> **AIM OF THE TASK**: Set each line of the data down exactly, please.

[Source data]
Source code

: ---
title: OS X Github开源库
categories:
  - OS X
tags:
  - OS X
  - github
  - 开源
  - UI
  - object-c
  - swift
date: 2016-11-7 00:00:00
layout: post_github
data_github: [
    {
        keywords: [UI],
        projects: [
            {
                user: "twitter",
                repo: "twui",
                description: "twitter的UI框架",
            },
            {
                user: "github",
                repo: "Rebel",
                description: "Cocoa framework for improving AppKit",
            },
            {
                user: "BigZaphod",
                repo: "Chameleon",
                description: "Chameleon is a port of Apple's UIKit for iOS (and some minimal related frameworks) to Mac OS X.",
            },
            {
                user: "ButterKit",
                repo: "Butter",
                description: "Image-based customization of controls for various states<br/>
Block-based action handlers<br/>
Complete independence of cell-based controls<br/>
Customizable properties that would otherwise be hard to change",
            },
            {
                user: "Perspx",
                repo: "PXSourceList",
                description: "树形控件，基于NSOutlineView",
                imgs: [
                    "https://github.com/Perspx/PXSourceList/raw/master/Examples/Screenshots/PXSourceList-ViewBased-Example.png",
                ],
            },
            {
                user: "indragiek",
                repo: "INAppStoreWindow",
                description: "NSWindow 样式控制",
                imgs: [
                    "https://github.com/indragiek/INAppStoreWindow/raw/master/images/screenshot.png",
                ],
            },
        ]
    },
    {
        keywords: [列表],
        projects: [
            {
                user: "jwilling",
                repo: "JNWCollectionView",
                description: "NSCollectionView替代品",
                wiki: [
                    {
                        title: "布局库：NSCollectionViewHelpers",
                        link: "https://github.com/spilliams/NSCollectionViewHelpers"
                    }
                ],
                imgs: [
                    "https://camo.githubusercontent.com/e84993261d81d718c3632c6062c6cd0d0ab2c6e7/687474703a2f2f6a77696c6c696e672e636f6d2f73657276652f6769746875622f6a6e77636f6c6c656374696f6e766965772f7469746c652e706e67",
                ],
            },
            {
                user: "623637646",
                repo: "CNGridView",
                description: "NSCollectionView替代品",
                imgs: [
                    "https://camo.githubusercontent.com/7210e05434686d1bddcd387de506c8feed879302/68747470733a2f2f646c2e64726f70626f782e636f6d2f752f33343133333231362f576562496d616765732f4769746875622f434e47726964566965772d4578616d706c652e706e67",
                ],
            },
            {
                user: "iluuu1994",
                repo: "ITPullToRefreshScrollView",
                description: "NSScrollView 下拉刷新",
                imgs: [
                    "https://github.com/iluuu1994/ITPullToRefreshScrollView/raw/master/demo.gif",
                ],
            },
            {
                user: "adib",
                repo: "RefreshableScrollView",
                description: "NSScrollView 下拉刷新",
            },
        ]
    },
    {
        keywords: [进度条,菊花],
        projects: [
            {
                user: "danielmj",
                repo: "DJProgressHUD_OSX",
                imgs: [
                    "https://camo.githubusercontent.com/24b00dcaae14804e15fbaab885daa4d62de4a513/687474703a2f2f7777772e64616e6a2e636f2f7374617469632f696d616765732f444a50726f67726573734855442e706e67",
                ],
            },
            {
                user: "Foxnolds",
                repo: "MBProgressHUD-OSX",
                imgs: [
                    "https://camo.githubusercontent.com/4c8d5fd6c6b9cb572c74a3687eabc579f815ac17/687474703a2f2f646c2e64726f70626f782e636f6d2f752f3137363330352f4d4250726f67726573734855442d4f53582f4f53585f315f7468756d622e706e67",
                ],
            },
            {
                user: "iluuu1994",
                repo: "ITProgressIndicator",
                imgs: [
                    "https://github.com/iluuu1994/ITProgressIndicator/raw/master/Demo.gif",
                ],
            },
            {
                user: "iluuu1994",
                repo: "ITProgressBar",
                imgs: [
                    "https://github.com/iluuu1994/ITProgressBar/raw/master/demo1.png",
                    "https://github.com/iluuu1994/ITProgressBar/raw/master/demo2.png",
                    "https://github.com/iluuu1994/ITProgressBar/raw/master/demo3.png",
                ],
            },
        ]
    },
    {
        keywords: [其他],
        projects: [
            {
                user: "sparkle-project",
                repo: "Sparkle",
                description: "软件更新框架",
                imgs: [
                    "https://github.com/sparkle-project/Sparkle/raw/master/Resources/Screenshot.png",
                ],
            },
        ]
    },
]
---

> **OUTPUT BELOW**:
Source code

: ---
title: OS X Github开源库
categories:
  - OS X
tags:
  - OS X
  - github
  - 开源
  - UI
  - object-c
  - swift
date: 2016-11-7 00:00:00
layout: post_github
data_github: [
    {
        keywords: [UI],
        projects: [
            {
                user: "twitter",
                repo: "twui",
                description: "twitter的UI框架",
            },
            {
                user: "github",
                repo: "Rebel",
                description: "Cocoa framework for improving AppKit",
            },
            {
                user: "BigZaphod",
                repo: "Chameleon",
                description: "Chameleon is a port of Apple's UIKit for iOS (and some minimal related frameworks) to Mac OS X.",
            },
            {
                user: "ButterKit",
                repo: "Butter",
                description: "Image-based customization of controls for various states<br/>
Block-based action handlers<br/>
Complete independence of cell-based controls<br/>
Customizable properties that would otherwise be hard to change",
            },
            {
                user: "Perspx",
                repo: "PXSourceList",
                description: "树形控件，基于NSOutlineView",
                imgs: [
                    "https://github.com/Perspx/PXSourceList/raw/master/Examples/Screenshots/PXSourceList-ViewBased-Example.png",
                ],
            },
            {
                user: "indragiek",
                repo: "INAppStoreWindow",
                description: "NSWindow 样式控制",
                imgs: [
                    "https://github.com/indragiek/INAppStoreWindow/raw/master/images/screenshot.png",
                ],
            },
        ]
    },
    {
        keywords: [列表],
        projects: [
            {
                user: "jwilling",
                repo: "JNWCollectionView",
                description: "NSCollectionView替代品",
                wiki: [
                    {
                        title: "布局库：NSCollectionViewHelpers",
                        link: "https://github.com/spilliams/NSCollectionViewHelpers"
                    }
                ],
                imgs: [
                    "https://camo.githubusercontent.com/e84993261d81d718c3632c6062c6cd0d0ab2c6e7/687474703a2f2f6a77696c6c696e672e636f6d2f73657276652f6769746875622f6a6e77636f6c6c656374696f6e766965772f7469746c652e706e67",
                ],
            },
            {
                user: "623637646",
                repo: "CNGridView",
                description: "NSCollectionView替代品",
                imgs: [
                    "https://camo.githubusercontent.com/7210e05434686d1bddcd387de506c8feed879302/68747470733a2f2f646c2e64726f70626f782e636f6d2f752f33343133333231362f576562496d616765732f4769746875622f434e47726964566965772d4578616d706c652e706e67",
                ],
            },
            {
                user: "iluuu1994",
                repo: "ITPullToRefreshScrollView",
                description: "NSScrollView 下拉刷新",
                imgs: [
                    "https://github.com/iluuu1994/ITPullToRefreshScrollView/raw/master/demo.gif",
                ],
            },
            {
                user: "adib",
                repo: "RefreshableScrollView",
                description: "NSScrollView 下拉刷新",
            },
        ]
    },
    {
        keywords: [进度条,菊花],
        projects: [
            {
                user: "danielmj",
                repo: "DJProgressHUD_OSX",
                imgs: [
                    "https://camo.githubusercontent.com/24b00dcaae14804e15fbaab885daa4d62de4a513/687474703a2f2f7777772e64616e6a2e636f2f7374617469632f696d616765732f444a50726f67726573734855442e706e67",
                ],
            },
            {
                user: "Foxnolds",
                repo: "MBProgressHUD-OSX",
                imgs: [
                    "https://camo.githubusercontent.com/4c8d5fd6c6b9cb572c74a3687eabc579f815ac17/687474703a2f2f646c2e64726f70626f782e636f6d2f752f3137363330352f4d4250726f67726573734855442d4f53582f4f53585f315f7468756d622e706e67",
                ],
            },
            {
                user: "iluuu1994",
                repo: "ITProgressIndicator",
                imgs: [
                    "https://github.com/iluuu1994/ITProgressIndicator/raw/master/Demo.gif",
                ],
            },
            {
                user: "iluuu1994",
                repo: "ITProgressBar",
                imgs: [
                    "https://github.com/iluuu1994/ITProgressBar/raw/master/demo1.png",
                    "https://github.com/iluuu1994/ITProgressBar/raw/master/demo2.png",
                    "https://github.com/iluuu1994/ITProgressBar/raw/master/demo3.png",
                ],
            },
        ]
    },
    {
        keywords: [其他],
        projects: [
            {
                user: "sparkle-project",
                repo: "Sparkle",
                description: "软件更新框架",
                imgs: [
                    "https://github.com/sparkle-project/Sparkle/raw/master/Resources/Screenshot.png",
                ],
            },
        ]
    },
]
---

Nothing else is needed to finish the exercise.